Sunday, October 29, 2006

Drum Roll Please!

As promised in the previous post, here are some more of the pictures Ian and I took of the brilliantly-coloured autumn foliage and some interesting wild plants yesterday.

This first one is a two-foot wide mullein "rosette", the first year's growth of the biennial plant which produces a tall spike of small yellow flowers the second year. Mullein is also called "flannel flower", because the leaves are covered with a soft, dense down. Nice bush TP, but better used as a tea to releive chest congestion. The flowers can be slowly steeped in olive oil (using a double boiler) for a couple of hours, producing an oil which relieves earache and is good for sore joints.

There are also pictures of a bright red "burning bush" which was taken at the Oliver Visitor's Centre, and one of a red pyracanthra bush with huge numbers of berries. A pyracantha bush always reminds me of my Dad. We had them in the garden when I was a girl. The berries would ferment on the bush and the birds would eat them and get roaring drunk. Some would fight like bar room toughs on the lawn, others would stagger around chirping happily. All were totally unable to get off the ground and were easy prey for the neighbour's cat.

My Dad would go out and pick the drunken birds up and bring them into our screen porch. He'd put the fighters into lidless shoeboxes. The happy drunks got put onto an old bed which was covered with a heavy cloth. Once they'd sobered up enough to be able to fly he'd catch them and put them back outside. He was a gruff, undemonstrative man with a heart like melting butter.

Lastly one of wild-growing aloe-type plant, which had white spots and soft spines. Can't find it in my book - it must be a native cactus.

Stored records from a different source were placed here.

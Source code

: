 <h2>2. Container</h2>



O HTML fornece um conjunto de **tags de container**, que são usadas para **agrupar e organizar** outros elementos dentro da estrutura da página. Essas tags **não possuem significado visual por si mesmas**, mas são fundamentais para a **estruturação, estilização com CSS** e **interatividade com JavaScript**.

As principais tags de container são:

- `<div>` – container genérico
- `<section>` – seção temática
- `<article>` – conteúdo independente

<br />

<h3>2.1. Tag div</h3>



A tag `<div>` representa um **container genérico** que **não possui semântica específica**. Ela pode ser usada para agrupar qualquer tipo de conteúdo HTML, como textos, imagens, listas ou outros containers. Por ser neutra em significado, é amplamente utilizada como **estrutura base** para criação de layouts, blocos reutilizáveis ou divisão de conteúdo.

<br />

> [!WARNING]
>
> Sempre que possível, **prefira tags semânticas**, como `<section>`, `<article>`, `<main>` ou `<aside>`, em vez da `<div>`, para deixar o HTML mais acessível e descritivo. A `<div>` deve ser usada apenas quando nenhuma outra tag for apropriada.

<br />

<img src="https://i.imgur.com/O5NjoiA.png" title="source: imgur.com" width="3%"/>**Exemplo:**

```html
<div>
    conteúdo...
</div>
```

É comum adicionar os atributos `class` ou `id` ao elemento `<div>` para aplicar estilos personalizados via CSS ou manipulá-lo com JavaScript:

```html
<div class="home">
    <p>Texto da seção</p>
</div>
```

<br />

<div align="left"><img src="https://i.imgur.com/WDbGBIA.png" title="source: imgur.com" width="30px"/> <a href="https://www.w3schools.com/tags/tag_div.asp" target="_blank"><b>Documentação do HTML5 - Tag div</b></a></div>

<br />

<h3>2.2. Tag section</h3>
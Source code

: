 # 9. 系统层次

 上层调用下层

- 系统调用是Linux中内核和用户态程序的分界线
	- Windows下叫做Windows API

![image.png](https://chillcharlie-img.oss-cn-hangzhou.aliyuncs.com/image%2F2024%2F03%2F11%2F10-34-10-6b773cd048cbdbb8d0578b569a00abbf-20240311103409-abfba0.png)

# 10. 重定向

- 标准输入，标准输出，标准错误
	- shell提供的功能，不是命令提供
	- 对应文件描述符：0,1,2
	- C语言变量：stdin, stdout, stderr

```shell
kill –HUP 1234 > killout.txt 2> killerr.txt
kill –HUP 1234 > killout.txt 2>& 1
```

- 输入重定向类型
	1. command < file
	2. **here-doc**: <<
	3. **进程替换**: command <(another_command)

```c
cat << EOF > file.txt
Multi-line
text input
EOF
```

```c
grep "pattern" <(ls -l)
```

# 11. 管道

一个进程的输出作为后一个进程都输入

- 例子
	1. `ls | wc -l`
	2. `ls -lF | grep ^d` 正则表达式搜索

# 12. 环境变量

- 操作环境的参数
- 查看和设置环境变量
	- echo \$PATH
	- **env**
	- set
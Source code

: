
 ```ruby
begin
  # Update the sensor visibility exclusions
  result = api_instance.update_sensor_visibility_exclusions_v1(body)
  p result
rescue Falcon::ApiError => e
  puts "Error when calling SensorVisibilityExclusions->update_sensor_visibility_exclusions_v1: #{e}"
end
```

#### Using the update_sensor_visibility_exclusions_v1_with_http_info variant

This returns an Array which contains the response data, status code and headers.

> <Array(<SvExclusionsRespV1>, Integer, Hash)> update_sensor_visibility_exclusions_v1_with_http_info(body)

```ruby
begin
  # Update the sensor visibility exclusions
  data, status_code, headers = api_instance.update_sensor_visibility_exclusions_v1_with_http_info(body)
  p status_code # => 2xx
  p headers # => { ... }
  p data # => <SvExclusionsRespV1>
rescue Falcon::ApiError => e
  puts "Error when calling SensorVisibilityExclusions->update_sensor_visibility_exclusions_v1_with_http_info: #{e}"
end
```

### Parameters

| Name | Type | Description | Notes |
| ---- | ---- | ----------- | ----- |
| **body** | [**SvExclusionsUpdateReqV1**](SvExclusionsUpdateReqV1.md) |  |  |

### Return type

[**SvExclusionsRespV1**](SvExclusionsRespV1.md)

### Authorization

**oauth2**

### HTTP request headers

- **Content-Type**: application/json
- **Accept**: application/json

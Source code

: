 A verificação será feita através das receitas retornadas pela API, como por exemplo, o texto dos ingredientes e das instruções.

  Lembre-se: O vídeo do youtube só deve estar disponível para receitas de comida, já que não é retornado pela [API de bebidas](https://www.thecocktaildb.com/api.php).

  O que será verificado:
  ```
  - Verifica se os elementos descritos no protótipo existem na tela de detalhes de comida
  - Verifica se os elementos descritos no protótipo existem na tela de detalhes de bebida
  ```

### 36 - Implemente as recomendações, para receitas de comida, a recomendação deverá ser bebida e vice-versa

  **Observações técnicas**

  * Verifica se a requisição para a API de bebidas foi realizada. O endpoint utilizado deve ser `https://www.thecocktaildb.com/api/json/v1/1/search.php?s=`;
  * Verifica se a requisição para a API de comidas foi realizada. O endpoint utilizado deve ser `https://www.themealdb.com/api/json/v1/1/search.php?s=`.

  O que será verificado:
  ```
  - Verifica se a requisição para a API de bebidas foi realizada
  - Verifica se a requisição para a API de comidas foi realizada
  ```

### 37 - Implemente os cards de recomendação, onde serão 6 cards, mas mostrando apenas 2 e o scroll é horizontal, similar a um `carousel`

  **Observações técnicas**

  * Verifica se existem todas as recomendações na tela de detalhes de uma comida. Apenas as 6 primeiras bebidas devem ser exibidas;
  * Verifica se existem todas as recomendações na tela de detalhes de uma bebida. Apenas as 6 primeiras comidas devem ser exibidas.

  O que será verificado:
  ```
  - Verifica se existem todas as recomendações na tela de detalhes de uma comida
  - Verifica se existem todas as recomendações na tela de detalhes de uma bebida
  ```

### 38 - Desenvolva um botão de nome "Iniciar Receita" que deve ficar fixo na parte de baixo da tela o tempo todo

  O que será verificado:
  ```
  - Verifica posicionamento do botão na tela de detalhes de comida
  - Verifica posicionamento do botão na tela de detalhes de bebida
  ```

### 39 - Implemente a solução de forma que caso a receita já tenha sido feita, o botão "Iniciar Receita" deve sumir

OutHouse Capital of Canada said...


Sorry for not looking at your blog lately, you also have some nice pics, that weed at the top of the post can grow anywhere around herenot needing any water.
it was a windy cool day today so stayed indoors and played with my camera equipment while waiting for the new camera, that way I am ready to roll when I get my hands on it. Dave

Deb said...

It's certainly "fresh", "brisk", "bracing", etc. (we don't have cold here - or so some say. ;)

Yes, there's a nice mullein (that "weed") growing in the dog run, and a couple on our site as well, though they have been scalped by the mower. A highly useful medicinal plant! I am a qualified Herbalist and I have used lots of mullein. I'm always on the lookout for it.

Susan said...

Hi Deb,
Here by way of my dad at Outhouse Capital of Canada.Nice to meet you.
What a lovely blog you have. Its so nice to see the photos of Oliver, as I dont get up there often enough. I live an hour from Vancouver.
Your photography is very nice, loved the one of the vinyard a few days back. Ill be back!

Susan said...

Hi Deb, Here via my Dad at Outhouse Capital of Canada. Love your photos, you certainly have a good eye. I especially liked the vinyard shot, nice lines in that one.I dont get up to Oliver often enough. Looking at your blog was a nice treat.
The story about your Dad with the birds was heartwarming indeed.

SMM said...

you are back!

So that is what our burning bush back in Cowtown was suppose to look like. Oh, well.

I believe we have winter pansies doing their blooming dance on the edge of the beds nearest the start of the forest in our backyard.

Nancy said...

Hi Deb:

My name is Nancy Waldock. I work with Zak at eZ in Vancouver.

Mandy told me about your blog. You are a committed blogger! I have learned a lot about the Okanagan and am particularly interested in medicinal plants. Zak has also told me of your interest.

I wanted to thank you for turning me on to Pema Chodron. Zak gave me the CD's on her talks and I instantly felt a connection with her words and insights.

I know that Zak and Mandy are looking forward to seeing you over the holidays. I hope that I have the pleasure of meeting you some day.

Cheers and keep blogging!


Nancy said...

Hi again Deb:

I think I just left you two comments by mistake, thinking that I lost the first one...somehow.

Definitely do not have the genius technical skill of your son!

Sometimes technology is a pain in the ___. But I would not and could not live without it!